In late 1942, there were signs that the Second World War was starting to turn. However, the sheer size and scale of co-ordinating the activities of the war machine was creating strain. Churchill felt many times that, at major strategy meetings, the key messages were being lost and ignored.

He mentioned this to one of his oldest friends, Arthur Murchison, as an aside in a letter in November that year. "I fear that, for the lack of adequate communication of what we must achieve, our achievements will be delayed," he wrote. Murchison, at that time an academic in the medieval history department at Cambridge University, took the matter to heart. He remembered the long lists of tallies he had studied for his doctorate. These were then summarised with further tallies. Surely this was the answer.
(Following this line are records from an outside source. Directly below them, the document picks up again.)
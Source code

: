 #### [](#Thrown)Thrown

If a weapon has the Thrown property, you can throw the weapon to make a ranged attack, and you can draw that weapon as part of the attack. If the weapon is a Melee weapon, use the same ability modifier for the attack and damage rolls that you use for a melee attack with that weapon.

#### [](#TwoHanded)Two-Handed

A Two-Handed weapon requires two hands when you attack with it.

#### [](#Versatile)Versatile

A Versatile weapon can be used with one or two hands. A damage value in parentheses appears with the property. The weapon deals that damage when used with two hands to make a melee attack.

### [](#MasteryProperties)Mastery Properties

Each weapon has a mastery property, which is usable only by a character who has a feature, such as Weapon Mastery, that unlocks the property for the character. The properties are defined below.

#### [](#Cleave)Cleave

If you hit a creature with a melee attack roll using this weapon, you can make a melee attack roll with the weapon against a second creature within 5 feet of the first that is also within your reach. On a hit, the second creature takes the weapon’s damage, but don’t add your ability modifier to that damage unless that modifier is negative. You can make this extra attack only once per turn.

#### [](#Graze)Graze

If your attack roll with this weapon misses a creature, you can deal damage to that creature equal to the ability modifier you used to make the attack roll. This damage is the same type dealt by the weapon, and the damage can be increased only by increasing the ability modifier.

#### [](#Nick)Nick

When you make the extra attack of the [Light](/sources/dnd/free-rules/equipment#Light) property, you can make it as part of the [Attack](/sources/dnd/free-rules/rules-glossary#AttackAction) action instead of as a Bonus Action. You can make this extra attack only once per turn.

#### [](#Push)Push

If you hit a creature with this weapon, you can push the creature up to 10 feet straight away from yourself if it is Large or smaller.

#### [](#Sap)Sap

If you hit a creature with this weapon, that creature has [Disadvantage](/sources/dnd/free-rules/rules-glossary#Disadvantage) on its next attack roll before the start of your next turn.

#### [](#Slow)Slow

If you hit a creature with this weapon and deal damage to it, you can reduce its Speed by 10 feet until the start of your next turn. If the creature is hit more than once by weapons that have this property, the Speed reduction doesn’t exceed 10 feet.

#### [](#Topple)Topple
Over several weeks he came to develop the idea of the bullet point, an idea he presented to Churchill in early 1943. His detailed paper explains the difference between the list as rhetoric, as a numbered list (which encourages prioritisation) and the bulleted list, which presents key ideas "democratically". He famously showed this by using Churchill's "fight them on the beaches" speech. As Murchison points out, the existing speech is a fine example of rhetoric. But it could have been presented as the order in which the country should have been defended:

We shall fight
  1. on the beaches
  2. on the landing grounds
  3. in the fields and in the streets
  4. in the hills
  5. never surrender
Or, as a bulleted list, which is not prioritised

We shall fight
  • on the beaches
  • on the landing grounds
  • in the fields and in the streets
  • in the hills
  • never surrender
Churchill was thrilled, and the bullet point was quickly taken up by Allied commanders and strategists. He later claimed its invention had shortened the war by six months. After the war its use spread more widely. However, because of wartime secrecy, Arthur Murchison's link to the invention was lost, and was only redicovered several years ago.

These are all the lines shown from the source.